McNeil grew up in Portland and fell in love with the UO during a campus tour. Besides joining Alpha Phi, she worked at the campus bookstore.
“It was the best job for me,” she said. “I got to see everyone as they came back to school. The UO always brings a smile to my face.”
Pilip was an only child who surprised her parents when she selected the UO. Her dad, H. E. “Bud” Anderson, had been a longtime supporter of Pacific Lutheran University and the University of Washington.
“The UO was a really good fit for me. I liked the size of the school and campus,” said Pilip, who graduated with a degree in recreation and park management.
Through the sorority, the two met a bonded group of lifelong friends—a group of women who have stayed connected since college. Even though the women came from a variety of backgrounds, they treated each other as equals.
“After college, we stayed together and supported each other through many different things,” Pilip said.
McNeil built a real estate business in Portland that is now run by her two daughters, Christy MacColl and Carrie Gross. She has five grandchildren between the ages of one and seven. Pilip worked as community organizer for Clackamas Community College. She and her husband, Brent, have a son, Patrick; a daughter, Amy Brooke; and three grandchildren.
But through the hectic child-rearing years and moves to and from the state, the women continued their friendship.
“We were connected, if not always physically. We knew it took work. Everyone had to work to keep it going,” McNeil said. “We were able to talk about pretty deep topics. We lived through trying and traumatic periods. But we also celebrated weddings, births, and careers. And we always had fun.”
Pilip, through the H. E. Anderson Family Foundation, came up with the idea to fund an endowment in her friend’s name. She asked McNeil to help define its use.
“I was in a state of shock. Good shock. It came so out of the blue,” said McNeil. “I went to bed and couldn’t really sleep. I decided I wanted it to be a focused scholarship that would support minority communities.”

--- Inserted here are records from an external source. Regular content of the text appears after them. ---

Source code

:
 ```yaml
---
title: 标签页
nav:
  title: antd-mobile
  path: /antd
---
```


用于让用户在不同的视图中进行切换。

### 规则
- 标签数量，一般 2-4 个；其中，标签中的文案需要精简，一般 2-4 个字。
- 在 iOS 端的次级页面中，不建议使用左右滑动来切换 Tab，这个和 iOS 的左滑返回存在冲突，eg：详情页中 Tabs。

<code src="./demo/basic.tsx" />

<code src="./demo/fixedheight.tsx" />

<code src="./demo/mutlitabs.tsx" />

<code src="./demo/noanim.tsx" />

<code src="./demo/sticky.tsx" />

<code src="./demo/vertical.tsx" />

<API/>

The undergraduate scholarship will provide tuition support to graduates of Portland’s De La Salle High School or residents of Portland’s north or eastside neighborhoods.
“Scholarships are the only way many people are able to go to college,” Pilip said. “I want students in the future to say, ‘I am at the UO and college is possible because of Claudia Lacey McNeil.’”
But at its core the scholarship fund is a tribute to friendship.
“I’ve been able to experience lifelong friendships firsthand. I feel that is a gift. Not everyone gets that gift,” McNeil said. “I’ve shed a tear over it. It’s a beautiful thing. It is through adversity that you become especially close. But sometimes we will just get laughing so hard our sides split.”
“This is to honor Claudia . . . her life and her commitment and connection to the University of Oregon,” Pilip said.